Stored data:
────────────────────
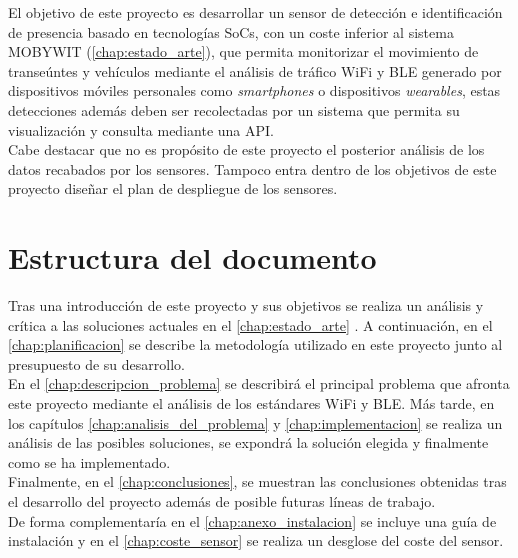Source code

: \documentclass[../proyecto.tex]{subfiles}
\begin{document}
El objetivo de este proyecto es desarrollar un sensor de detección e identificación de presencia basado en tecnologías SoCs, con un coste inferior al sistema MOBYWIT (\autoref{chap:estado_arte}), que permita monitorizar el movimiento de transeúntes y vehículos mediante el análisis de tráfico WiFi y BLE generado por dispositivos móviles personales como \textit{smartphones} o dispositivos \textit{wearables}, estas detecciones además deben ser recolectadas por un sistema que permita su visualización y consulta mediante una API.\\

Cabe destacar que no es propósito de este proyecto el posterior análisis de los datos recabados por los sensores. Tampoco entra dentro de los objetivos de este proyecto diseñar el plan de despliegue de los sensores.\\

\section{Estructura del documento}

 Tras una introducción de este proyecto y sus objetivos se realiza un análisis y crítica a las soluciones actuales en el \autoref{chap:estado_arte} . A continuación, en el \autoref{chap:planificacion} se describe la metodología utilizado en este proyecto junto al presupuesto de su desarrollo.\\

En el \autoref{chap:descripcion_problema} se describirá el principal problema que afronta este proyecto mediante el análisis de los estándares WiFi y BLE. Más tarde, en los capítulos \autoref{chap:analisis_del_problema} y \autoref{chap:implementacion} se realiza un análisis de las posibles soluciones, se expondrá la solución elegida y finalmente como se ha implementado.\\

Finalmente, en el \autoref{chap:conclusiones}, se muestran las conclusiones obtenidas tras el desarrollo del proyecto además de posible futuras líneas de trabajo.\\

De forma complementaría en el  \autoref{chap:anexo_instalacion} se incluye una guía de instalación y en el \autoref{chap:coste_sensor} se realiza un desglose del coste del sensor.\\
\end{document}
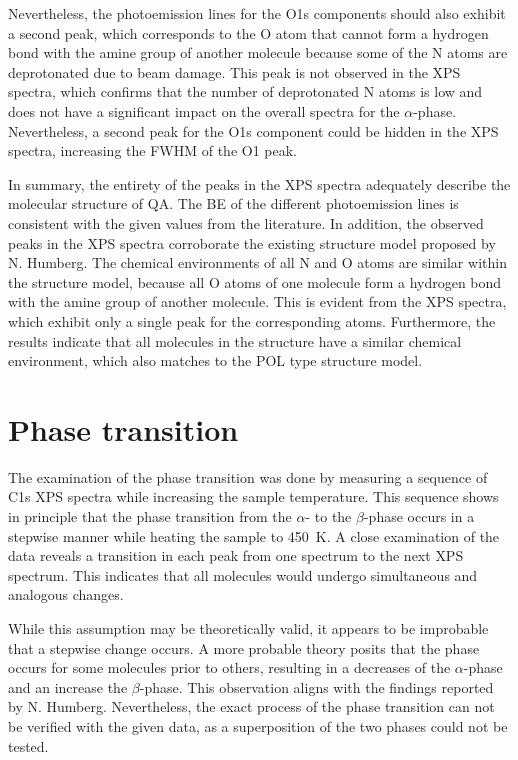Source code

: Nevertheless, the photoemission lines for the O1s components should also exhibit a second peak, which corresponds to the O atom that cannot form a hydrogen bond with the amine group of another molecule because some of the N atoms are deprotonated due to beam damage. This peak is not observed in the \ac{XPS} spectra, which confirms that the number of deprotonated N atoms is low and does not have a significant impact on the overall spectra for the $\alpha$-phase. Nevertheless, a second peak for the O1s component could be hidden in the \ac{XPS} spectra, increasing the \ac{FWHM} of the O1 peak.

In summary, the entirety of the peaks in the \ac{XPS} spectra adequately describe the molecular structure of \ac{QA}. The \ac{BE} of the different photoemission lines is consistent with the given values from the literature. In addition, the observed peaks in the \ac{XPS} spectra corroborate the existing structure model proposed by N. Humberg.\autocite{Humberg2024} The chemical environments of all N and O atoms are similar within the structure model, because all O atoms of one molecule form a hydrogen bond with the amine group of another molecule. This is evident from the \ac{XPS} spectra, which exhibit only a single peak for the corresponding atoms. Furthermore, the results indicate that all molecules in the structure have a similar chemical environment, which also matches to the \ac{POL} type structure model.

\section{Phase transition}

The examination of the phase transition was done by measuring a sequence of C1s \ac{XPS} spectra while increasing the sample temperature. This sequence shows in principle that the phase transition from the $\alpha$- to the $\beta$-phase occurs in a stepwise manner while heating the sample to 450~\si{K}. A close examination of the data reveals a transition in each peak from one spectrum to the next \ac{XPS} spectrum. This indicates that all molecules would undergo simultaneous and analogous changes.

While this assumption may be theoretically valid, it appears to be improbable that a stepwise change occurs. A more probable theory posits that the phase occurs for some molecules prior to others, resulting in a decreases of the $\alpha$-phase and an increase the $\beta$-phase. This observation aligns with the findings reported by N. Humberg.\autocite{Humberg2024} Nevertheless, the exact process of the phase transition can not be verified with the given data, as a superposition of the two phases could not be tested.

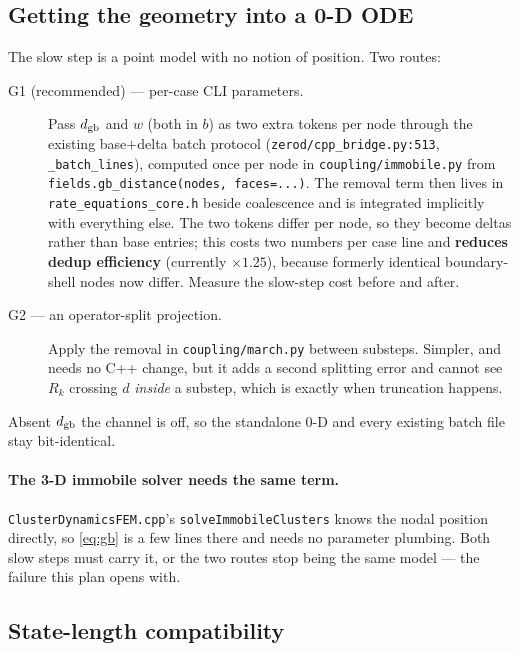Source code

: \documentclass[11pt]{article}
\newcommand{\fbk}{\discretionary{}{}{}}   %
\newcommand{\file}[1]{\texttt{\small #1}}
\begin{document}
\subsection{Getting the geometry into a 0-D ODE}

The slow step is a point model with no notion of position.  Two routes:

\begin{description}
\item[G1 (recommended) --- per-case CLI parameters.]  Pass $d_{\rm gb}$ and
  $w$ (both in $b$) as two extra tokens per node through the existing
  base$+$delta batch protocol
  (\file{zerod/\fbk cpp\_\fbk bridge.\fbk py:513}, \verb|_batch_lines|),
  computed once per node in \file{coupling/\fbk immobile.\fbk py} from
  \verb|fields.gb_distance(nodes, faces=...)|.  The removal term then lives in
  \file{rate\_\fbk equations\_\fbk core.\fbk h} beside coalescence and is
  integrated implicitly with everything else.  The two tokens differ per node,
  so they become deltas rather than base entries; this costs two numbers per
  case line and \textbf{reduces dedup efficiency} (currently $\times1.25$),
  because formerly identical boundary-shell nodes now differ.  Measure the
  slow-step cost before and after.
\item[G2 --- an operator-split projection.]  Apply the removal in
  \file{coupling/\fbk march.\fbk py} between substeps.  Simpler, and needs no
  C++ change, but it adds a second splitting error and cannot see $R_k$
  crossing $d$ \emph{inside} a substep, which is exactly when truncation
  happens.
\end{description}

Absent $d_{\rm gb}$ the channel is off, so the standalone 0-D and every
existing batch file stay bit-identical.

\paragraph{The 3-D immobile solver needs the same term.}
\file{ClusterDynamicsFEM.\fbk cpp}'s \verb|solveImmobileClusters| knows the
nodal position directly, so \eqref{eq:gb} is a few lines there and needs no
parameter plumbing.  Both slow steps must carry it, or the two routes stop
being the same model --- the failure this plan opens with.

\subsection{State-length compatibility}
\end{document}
────────────────────
Wherever the word "description" appears in the data, return the whole line.

\begin{description}
\end{description}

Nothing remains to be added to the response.